Few three-act ballets offer such a wealth of secondary roles and few companies have the strength in depth to cast them

A tragic flaw is one thing — every hero should have one — but Mayerling’s Rudolf, a syphilitic drug addict with a mother fixation and a death wish, is a very hard man to love.

Kenneth MacMillan’s 1978 ballet, currently being revived at Covent Garden, tells the complex tale of the Crown Prince of Austria-Hungary and his 1889 suicide pact with his teenage mistress. The narrative unfolds in flashback with cinematic sweep to a cunning patchwork of 30 Franz Liszt compositions invisibly mended by John Lanchbery. The grandeur of the Viennese court is deftly sketched by designer Nicholas Georgiadis. Vast interiors are evoked with a swath of fabric and the women’s gowns suggest the bulk of bustles without cramping MacMillan’s style.

Edward Watson, who danced the lead at last Friday’s opening, was never a natural prince — none of the three Tchaikovsky ballets is in his repertoire — and Rudolf’s adagios have always stretched his technique to the limit, but any rough edges only add to our sense of a personality in meltdown.

Watson’s partnering style is expertly tailored to each of the six women in the Prince’s life, culminating in the searing encounters with Mary Vetsera. Natalia Osipova goads him into a death spiral of despair, raising her leg in a deliciously slow développé of arousal (you can practically hear the fly buttons hitting the ceiling). The Russian star hurled herself into the acrobatic clinches and her greedy snatch at the fatal revolver was enough to chill the blood.

Federico Bonelli has spent most of his 14-year Royal Ballet career in elegant danseur noble roles.
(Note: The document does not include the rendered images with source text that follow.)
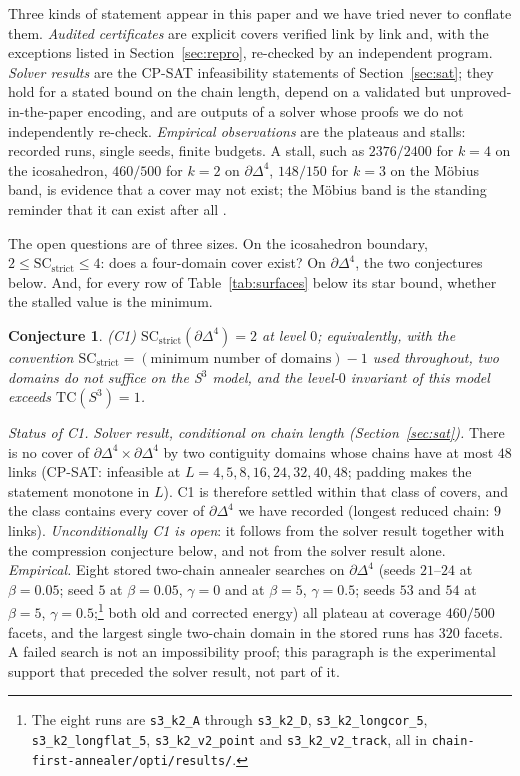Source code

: \documentclass[12pt]{article}
\newcommand{\TC}{\mathrm{TC}}
\newcommand{\SC}{\mathrm{SC}}
\newcommand{\SCst}{\SC_{\mathrm{strict}}}
\newtheorem{conjecture}[theo]{Conjecture}
\begin{document}
Three kinds of statement appear in this paper and we have tried never to
conflate them.  \emph{Audited certificates} are explicit covers verified
link by link and, with the exceptions listed in Section~\ref{sec:repro},
re-checked by an independent program.  \emph{Solver results} are the
CP-SAT infeasibility statements of Section~\ref{sec:sat}; they hold for
a stated bound on the chain length, depend on a validated but
unproved-in-the-paper encoding, and are outputs of a solver whose
proofs we do not independently re-check.  \emph{Empirical observations}
are the plateaus and stalls: recorded runs, single seeds, finite
budgets.  A stall, such as $2376/2400$ for $k=4$ on the icosahedron,
$460/500$ for $k=2$ on $\partial\Delta^4$, $148/150$ for $k=3$ on the
M\"obius band, is evidence that a cover may not exist; the M\"obius
band is the standing reminder that it can exist after all \cite{PM26}.

The open questions are of three sizes.  On the icosahedron boundary,
$2\le\SCst\le4$: does a four-domain cover exist?  On
$\partial\Delta^4$, the two conjectures below.  And, for every row of
Table~\ref{tab:surfaces} below its star bound, whether the stalled value
is the minimum.

\begin{conjecture}\label{conj}
\emph{(C1)} $\SCst(\partial\Delta^4)=2$ at level $0$; equivalently,
with the convention $\SCst=(\text{minimum number of domains})-1$ used
throughout, two domains do not suffice on the S$^3$ model, and the
level-$0$ invariant of this model exceeds $\TC(S^3)=1$.
\end{conjecture}

\noindent\emph{Status of C1.}
\emph{Solver result, conditional on chain length (Section~\ref{sec:sat}).}
There is no cover of $\partial\Delta^4\times\partial\Delta^4$ by two
contiguity domains whose chains have at most $48$ links
(CP-SAT: infeasible at $L=4,5,8,16,24,32,40,48$; padding makes the
statement monotone in $L$).  C1 is therefore settled within that class
of covers, and the class contains every cover of $\partial\Delta^4$ we have
recorded (longest reduced chain: $9$ links).  \emph{Unconditionally C1 is open}:
it follows from the solver result together with the compression
conjecture below, and not from the solver result alone.
\emph{Empirical.}  Eight stored two-chain annealer searches on
$\partial\Delta^4$ (seeds $21$--$24$ at $\beta{=}0.05$; seed $5$ at
$\beta{=}0.05$, $\gamma{=}0$ and at $\beta{=}5$, $\gamma{=}0.5$; seeds
$53$ and $54$ at $\beta{=}5$, $\gamma{=}0.5$;\footnote{The eight runs are
\texttt{s3\_k2\_A} through \texttt{s3\_k2\_D},
\texttt{s3\_k2\_longcor\_5}, \texttt{s3\_k2\_longflat\_5},
\texttt{s3\_k2\_v2\_point} and \texttt{s3\_k2\_v2\_track}, all in
\texttt{chain-first-annealer/opti/results/}.} both old and corrected
energy) all plateau at coverage $460/500$ facets, and the largest
single two-chain domain in the stored runs has $320$ facets.  A failed
search is not an impossibility proof; this paragraph is the experimental
support that preceded the solver result, not part of it.
\end{document}

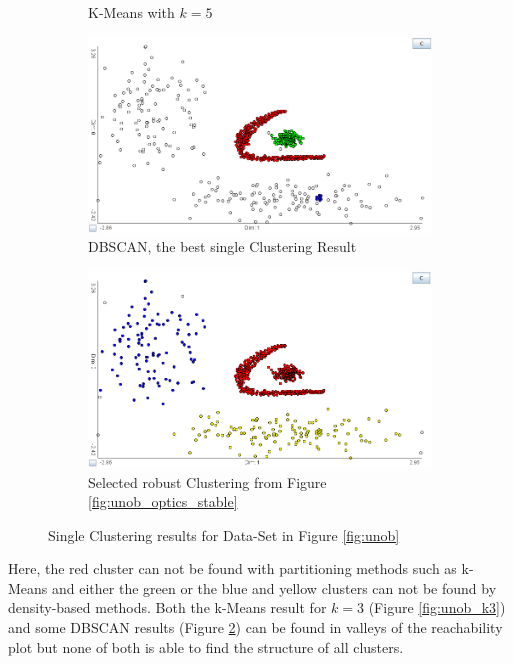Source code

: \documentclass[
	a4paper,
	english,
	twoside,
	openright,               
	11pt                            
	]{report}
\begin{document}
\begin{figure}[h]
\begin{subfigure}[t]{.49\textwidth}
  \caption{K-Means with $k=5$}
  \label{fig:unob_k5ex}
\end{subfigure}
\hfill
\begin{subfigure}[t]{.49\textwidth}
  \centering
  \includegraphics[width=.95\linewidth]{unob_best}
  \caption{DBSCAN, the best single Clustering Result}
  \label{fig:unob_best}
\end{subfigure}
\medskip
\begin{subfigure}[t]{.49\textwidth}
	\centering
	\includegraphics[width=.95\linewidth]{unob_stable}
	\caption{Selected robust Clustering from Figure \ref{fig:unob_optics_stable}}
	\label{fig:unob_stable}
\end{subfigure}
\caption{Single Clustering results for Data-Set in Figure \ref{fig:unob}}
\label{fig:single}
\end{figure}


Here, the red cluster can not be found with partitioning methods such as k-Means and either the green or the blue and yellow clusters can not be found by density-based methods. Both the k-Means result for $k=3$ (Figure \ref{fig:unob_k3}) and some DBSCAN results (Figure \ref{fig:unob_best}) can be found in valleys of the reachability plot but none of both is able to find the structure of all clusters.
\end{document}
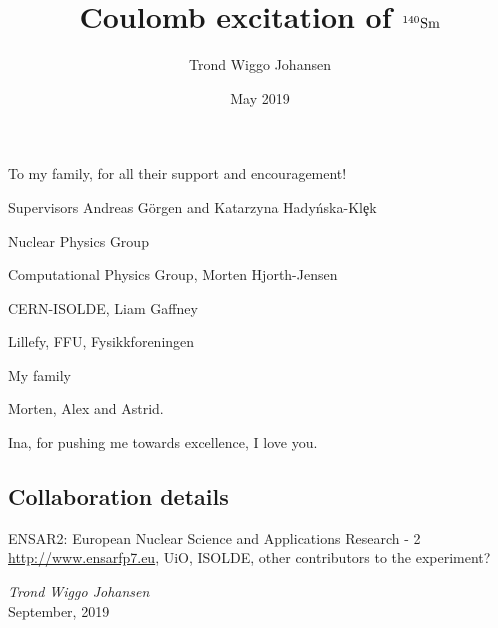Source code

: \documentclass[twoside,english]{uiofysmaster/uiofysmaster}
\author{Trond Wiggo Johansen}
\title{Coulomb excitation of $\textnormal{$^{140}$Sm}$}
\date{May 2019}
\begin{document}
\setlength{\belowdisplayskip}{12pt} \setlength{\belowdisplayshortskip}{12pt}
\setlength{\abovedisplayskip}{12pt} \setlength{\abovedisplayshortskip}{12pt}

\maketitle


\begin{abstract}


\end{abstract}


\begin{dedication}
To my family, for all their support and encouragement!

\end{dedication}

\begin{acknowledgements}
Supervisors Andreas Görgen and Katarzyna Hady\'nska-Kl\c ek

Nuclear Physics Group

Computational Physics Group, Morten Hjorth-Jensen

CERN-ISOLDE, Liam Gaffney

Lillefy, FFU, Fysikkforeningen

My family

Morten, Alex and Astrid.

Ina, for pushing me towards excellence, I love you.

\subsection*{Collaboration details}



ENSAR2: European Nuclear Science and Applications Research - 2 \url{http://www.ensarfp7.eu}, UiO, ISOLDE, other contributors to the experiment?

  \vspace{1.5cm}
  
  \noindent\textit{Trond Wiggo Johansen}\\
  
  \noindent September, 2019
  
\end{acknowledgements}


\tableofcontents
\end{document}
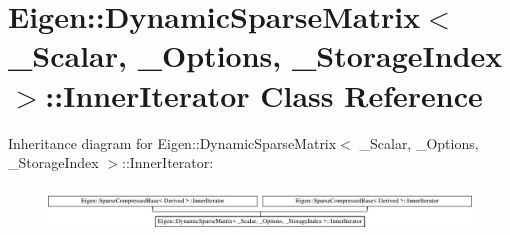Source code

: \hypertarget{class_eigen_1_1_dynamic_sparse_matrix_1_1_inner_iterator}{}\section{Eigen\+:\+:Dynamic\+Sparse\+Matrix$<$ \+\_\+\+Scalar, \+\_\+\+Options, \+\_\+\+Storage\+Index $>$\+:\+:Inner\+Iterator Class Reference}
\label{class_eigen_1_1_dynamic_sparse_matrix_1_1_inner_iterator}
Inheritance diagram for Eigen\+:\+:Dynamic\+Sparse\+Matrix$<$ \+\_\+\+Scalar, \+\_\+\+Options, \+\_\+\+Storage\+Index $>$\+:\+:Inner\+Iterator\+:\begin{figure}[H]
\begin{center}
\leavevmode
\includegraphics[height=1.181435cm]{class_eigen_1_1_dynamic_sparse_matrix_1_1_inner_iterator}
\end{center}
\end{figure}
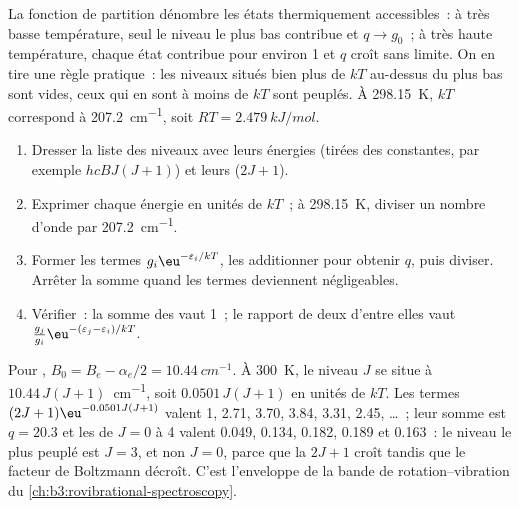 La fonction de partition dénombre les états thermiquement accessibles~:
à très basse température, seul le niveau le plus bas contribue et
$q \to g_0$~; à très haute température, chaque état contribue pour
environ 1 et $q$ croît sans limite. On en tire une règle pratique~: les
niveaux situés bien plus de $kT$ au-dessus du plus bas sont vides, ceux
qui en sont à moins de $kT$ sont peuplés. À \qty{298.15}{K}, $kT$
correspond à \qty{207.2}{cm^{-1}}, soit $RT = \qty{2.479}{kJ/mol}$.

\begin{method}\label{met:b3:partition-functions:populations}
\begin{enumerate}
  \item Dresser la liste des niveaux avec leurs énergies (tirées des
        constantes, par exemple
        $hcBJ(J+1)$) et leurs  ($2J + 1$).
  \item Exprimer chaque énergie en unités de $kT$~; à \qty{298.15}{K},
        diviser un nombre d'onde par \qty{207.2}{cm^{-1}}.
  \item Former les termes $g_i\eu^{-\varepsilon_i/kT}$, les additionner
        pour obtenir $q$, puis diviser.
        Arrêter la somme quand les termes deviennent négligeables.
  \item Vérifier~: la somme des  vaut 1~; le rapport de deux
        d'entre elles vaut
        $\frac{g_j}{g_i}\eu^{-(\varepsilon_j-\varepsilon_i)/kT}$.
\end{enumerate}
\end{method}

\begin{example}\label{ex:b3:partition-functions:hcl}
Pour , $B_0 = B_e - \alpha_e/2 = \qty{10.44}{cm^{-1}}$. À
\qty{300}{K}, le niveau $J$
se situe à $10.44\,J(J+1)$~\unit{cm^{-1}}, soit $0.0501\,J(J+1)$ en
unités de $kT$. Les termes
$(2J+1)\eu^{-0.0501J(J+1)}$ valent 1, 2.71, 3.70, 3.84, 3.31, 2.45,
\dots~; leur somme est
$q = 20.3$ et les  de $J = 0$ à 4 valent 0.049, 0.134, 0.182,
0.189 et
0.163~: le niveau le plus peuplé est $J = 3$, et non $J = 0$, parce que
la 
$2J + 1$ croît tandis que le facteur de Boltzmann décroît. C'est
l'enveloppe de la bande de rotation--vibration du
\cref{ch:b3:rovibrational-spectroscopy}.
\end{example}

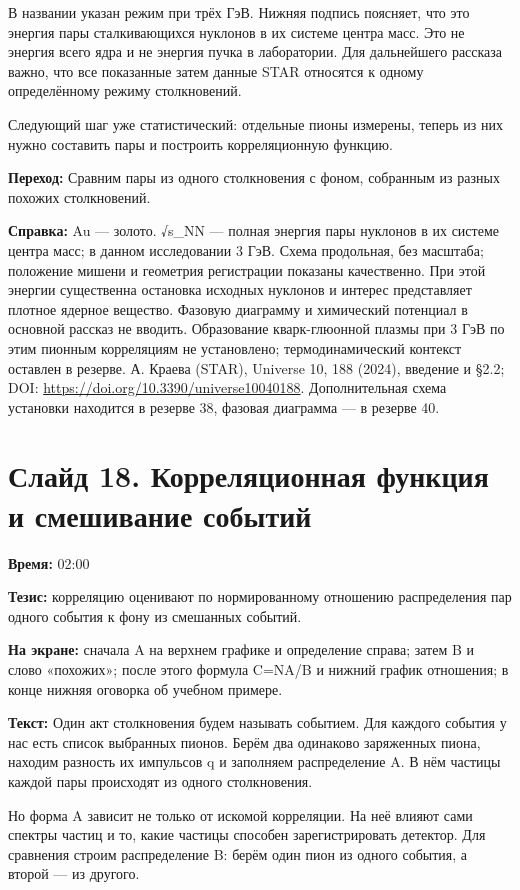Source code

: \documentclass[11pt,a4paper]{article}
\begin{document}
В названии указан режим при трёх ГэВ. Нижняя подпись поясняет, что это энергия пары сталкивающихся нуклонов в их системе центра масс. Это не энергия всего ядра и не энергия пучка в лаборатории. Для дальнейшего рассказа важно, что все показанные затем данные STAR относятся к одному определённому режиму столкновений.

Следующий шаг уже статистический: отдельные пионы измерены, теперь из них нужно составить пары и построить корреляционную функцию.

\textbf{Переход:} Сравним пары из одного столкновения с фоном, собранным из разных похожих столкновений.

\textbf{Справка:} Au — золото. √s\_NN — полная энергия пары нуклонов в их системе центра масс; в данном исследовании 3 ГэВ. Схема продольная, без масштаба; положение мишени и геометрия регистрации показаны качественно. При этой энергии существенна остановка исходных нуклонов и интерес представляет плотное ядерное вещество. Фазовую диаграмму и химический потенциал в основной рассказ не вводить. Образование кварк-глюонной плазмы при 3 ГэВ по этим пионным корреляциям не установлено; термодинамический контекст оставлен в резерве. А. Краева (STAR), Universe 10, 188 (2024), введение и §2.2; DOI: \url{https://doi.org/10.3390/universe10040188}. Дополнительная схема установки находится в резерве 38, фазовая диаграмма — в резерве 40.

\clearpage
\section*{Слайд 18. Корреляционная функция и смешивание событий}
\textbf{Время:} 02:00

\textbf{Тезис:} корреляцию оценивают по нормированному отношению распределения пар одного события к фону из смешанных событий.

\textbf{На экране:} сначала A на верхнем графике и определение справа; затем B и слово «похожих»; после этого формула C=NA/B и нижний график отношения; в конце нижняя оговорка об учебном примере.

\textbf{Текст:} Один акт столкновения будем называть событием. Для каждого события у нас есть список выбранных пионов. Берём два одинаково заряженных пиона, находим разность их импульсов q и заполняем распределение A. В нём частицы каждой пары происходят из одного столкновения.

Но форма A зависит не только от искомой корреляции. На неё влияют сами спектры частиц и то, какие частицы способен зарегистрировать детектор. Для сравнения строим распределение B: берём один пион из одного события, а второй — из другого.
\end{document}
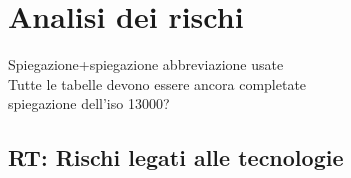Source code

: 
\begin{comment}
\begin{table}[h!]
\centering
\renewcommand{\arraystretch}{1.5} %
\begin{tabularx}{\textwidth}{|X|X|}\hline
\rowcolor[HTML]{FFD700} 
\multicolumn{2}{|c|}{\textbf{Tipologia del rischio}} \\ \hline
\textbf{Descrizione} & Descrizione del rischio. \\ \hline
\textbf{Probabilità di occorrenza} & Probabilità di occorrenza (Alta/Media/Bassa) \\ \hline
\textbf{Pericolosità} & Pericolosità(Alta/Media/Bassa) \\ \hline
\textbf{Conseguenze} & Conseguenze del rischio \\ \hline
\textbf{Mitigazioni possibili} & Conseguenze prese \\ \hline
\end{tabularx}
\caption{\textbf{Tipologia del rischio con il numero identificativo}: Descrizione rischio}
\end{table}
\end{comment}

\section{Analisi dei rischi}
\label{sec:analisi_rischi}

Spiegazione+spiegazione abbreviazione usate\\
Tutte le tabelle devono essere ancora completate\\
spiegazione dell'iso 13000?

\subsection{RT: Rischi legati alle tecnologie}

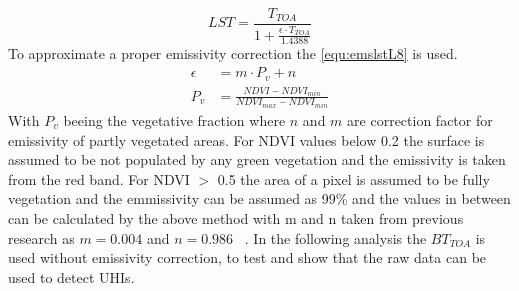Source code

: \begin{equation}\label{equ:lstL8}
  LST = \frac{T_{TOA}}{1+\frac{\epsilon\cdot T_{TOA}}{1.4388}}
\end{equation}
%
To approximate a proper emissivity correction the \cref{equ:emslstL8}\cite{Sobrino2004} is used.
\begin{equation}
\begin{split}\label{equ:emslstL8}
  \epsilon &= m \cdot P_v + n \\
  P_v &= \frac{NDVI-NDVI_{min}}{NDVI_{max}- NDVI_{min}}
\end{split}
\end{equation}
With $P_v$ beeing the vegetative fraction 
where $n$ and $m$ are correction factor for emissivity of partly vegetated areas.  
%
For \ac{NDVI} values below 0.2 the surface is assumed to be not populated by any green vegetation and the emissivity is taken from the red band\cite{Nichol1994}.
For \ac{NDVI} $>$ 0.5 the area of a pixel is assumed to be fully vegetation and the emmissivity can be assumed as 99\%\cite{Sobrino2004} and the values in between can be calculated by the above method with m and n taken from previous research as $m = 0.004$ and $n = 0.986$
~\cite[equ.~12a\&b]{Sobrino2004}.
%
In the following analysis the $BT_{TOA}$ is used without emissivity correction, to test and show that the raw data can be used to detect \acp{UHI}. 

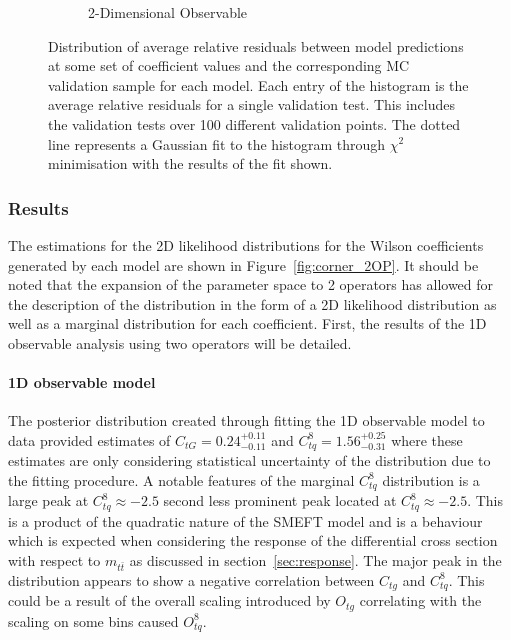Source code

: \documentclass[a4paper,11pt]{article}
\begin{document}
\begin{figure}[H]
\begin{subfigure}[b]{0.4\textwidth}
        \caption{2-Dimensional Observable}
    \end{subfigure}
    \caption{Distribution of average relative residuals between model predictions at some set of coefficient values and the corresponding MC validation sample for each model. Each entry of the histogram is the average relative residuals for a single validation test. This includes the validation tests over 100 different validation points. The dotted line represents a Gaussian fit to the histogram through $\chi^2$ minimisation with the results of the fit shown.}
    \label{fig:residuals_hist}
\end{figure}

\subsubsection{Results}

The estimations for the 2D likelihood distributions for the Wilson coefficients generated by each model are shown in Figure~\ref{fig:corner_2OP}.
It should be noted that the expansion of the parameter space to 2 operators has allowed for the description of the distribution in the form of a 2D likelihood distribution as well as a marginal distribution for each coefficient.
First, the results of the 1D observable analysis using two operators will be detailed.

\paragraph{1D observable model}

The posterior distribution created through fitting the 1D observable model to data provided estimates of $C_{tG}=0.24^{+0.11}_{-0.11}$ and $C_{tq}^{8}=1.56^{+0.25}_{-0.31}$ where these estimates are only considering statistical uncertainty of the distribution due to the fitting procedure.
A notable features of the marginal $C_{tq}^{8}$ distribution is a large peak at $C_{tq}^{8}\approx-2.5$ second less prominent peak located at $C_{tq}^{8}\approx-2.5$.
This is a product of the quadratic nature of the SMEFT model and is a behaviour which is expected when considering the response of the differential cross section with respect to $m_{t\bar{t}}$ as discussed in section~\ref{sec:response}.
The major peak in the distribution appears to show a negative correlation between $C_{tg}$ and $C_{tq}^8$.
This could be a result of the overall scaling introduced by $O_{tg}$ correlating with the scaling on some bins caused $O_{tq}^{8}$.
\end{document}
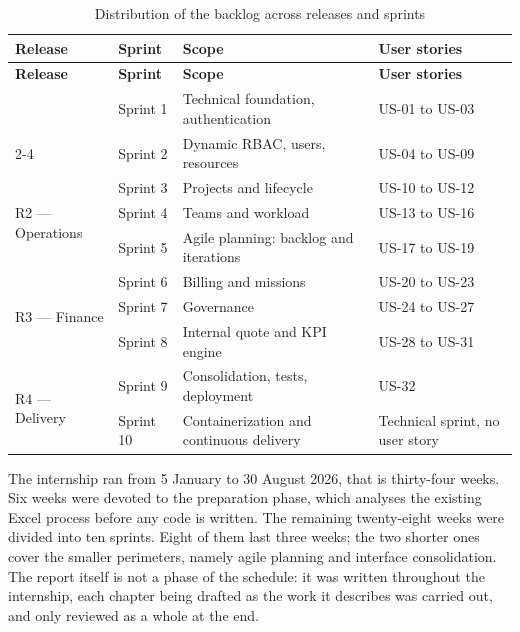 \begin{longtable}{|m{3.2cm}|m{2.0cm}|m{4.2cm}|m{4.6cm}|}
\caption{Distribution of the backlog across releases and sprints}\label{tab:planning}\\
\hline
\textbf{Release} & \textbf{Sprint} & \textbf{Scope} & \textbf{User stories} \\
\hline
\endfirsthead
\hline
\textbf{Release} & \textbf{Sprint} & \textbf{Scope} & \textbf{User stories} \\
\hline
\endhead
\endfoot
\endlastfoot
\hline
\multirow{2}{*}{R1 --- Foundation} & Sprint 1 & Technical foundation, authentication & US-01 to US-03 \\
\cline{2-4}
 & Sprint 2 & Dynamic RBAC, users, resources & US-04 to US-09 \\
\hline
\multirow{3}{*}{R2 --- Operations} & Sprint 3 & Projects and lifecycle & US-10 to US-12 \\
\cline{2-4}
 & Sprint 4 & Teams and workload & US-13 to US-16 \\
\cline{2-4}
 & Sprint 5 & Agile planning: backlog and iterations & US-17 to US-19 \\
\hline
\multirow{3}{*}{R3 --- Finance} & Sprint 6 & Billing and missions & US-20 to US-23 \\
\cline{2-4}
 & Sprint 7 & Governance & US-24 to US-27 \\
\cline{2-4}
 & Sprint 8 & Internal quote and KPI engine & US-28 to US-31 \\
\hline
\multirow{2}{*}{R4 --- Delivery} & Sprint 9 & Consolidation, tests, deployment & US-32 \\
\cline{2-4}
 & Sprint 10 & Containerization and continuous delivery & Technical sprint, no user story \\
\hline
\end{longtable}

The internship ran from 5 January to 30 August 2026, that is thirty-four weeks. Six weeks were
devoted to the preparation phase, which analyses the existing Excel process before any code is
written. The remaining twenty-eight weeks were divided into ten sprints. Eight of them last three
weeks; the two shorter ones cover the smaller perimeters, namely agile planning and interface
consolidation. The report itself is not a phase of the schedule: it was written throughout the
internship, each chapter being drafted as the work it describes was carried out, and only reviewed
as a whole at the end.


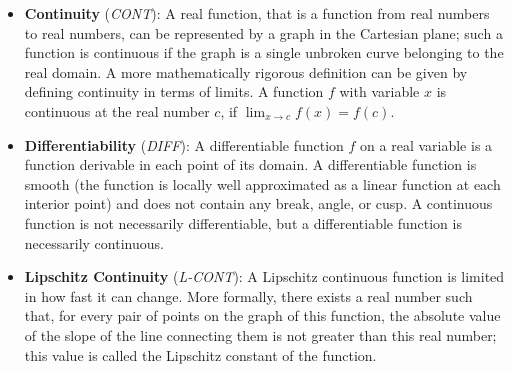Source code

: \documentclass[sn-mathphys-num]{sn-jnl}%
\newcommand{\tod}[1]{{\color{magenta}\textbf{***{#1}***}}}
\newcommand \cont{\textit{CONT}}
\newcommand \lcont{\textit{L-CONT}}
\newcommand \diff{\textit{DIFF}}
\begin{document}
 \begin{itemize}
    \item \textbf{Continuity} (\cont): A real function, that is a function from real numbers to real numbers, can be represented by a graph in the Cartesian plane; such a function is continuous if the graph is a single unbroken curve belonging to the real domain. A more mathematically rigorous definition can be given by defining continuity in terms of limits. A function $f$ with variable $x$ is continuous at the real number $c$, if $\lim_{x \to c} f(x) = f(c)$.
    \item \textbf{Differentiability} (\diff): A differentiable function $f$ on a real variable is a function derivable in each point of its domain. A differentiable function is smooth (the function is locally well approximated as a linear function at each interior point) and does not contain any break, angle, or cusp. A continuous function is not necessarily differentiable, but a differentiable function is necessarily continuous.
    \item \textbf{Lipschitz Continuity} (\lcont): A Lipschitz continuous function is limited in how fast it can change. More formally, there exists a real number such that, for every pair of points on the graph of this function, the absolute value of the slope of the line connecting them is not greater than this real number; this value is called the Lipschitz constant of the function. %
    

\end{itemize}
\end{document}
His funny, sexy Escamillo in Carlos Acosta’s otherwise dismal 2015 Carmen gave a hint of his dramatic range but Saturday’s Mayerling debut was a real surprise.

Rudolf’s first exchanges — resenting his bride, fancying her sister — offer little wriggle room for the dance-actor but the closet scene with the Empress shows another side to this arrogant princeling.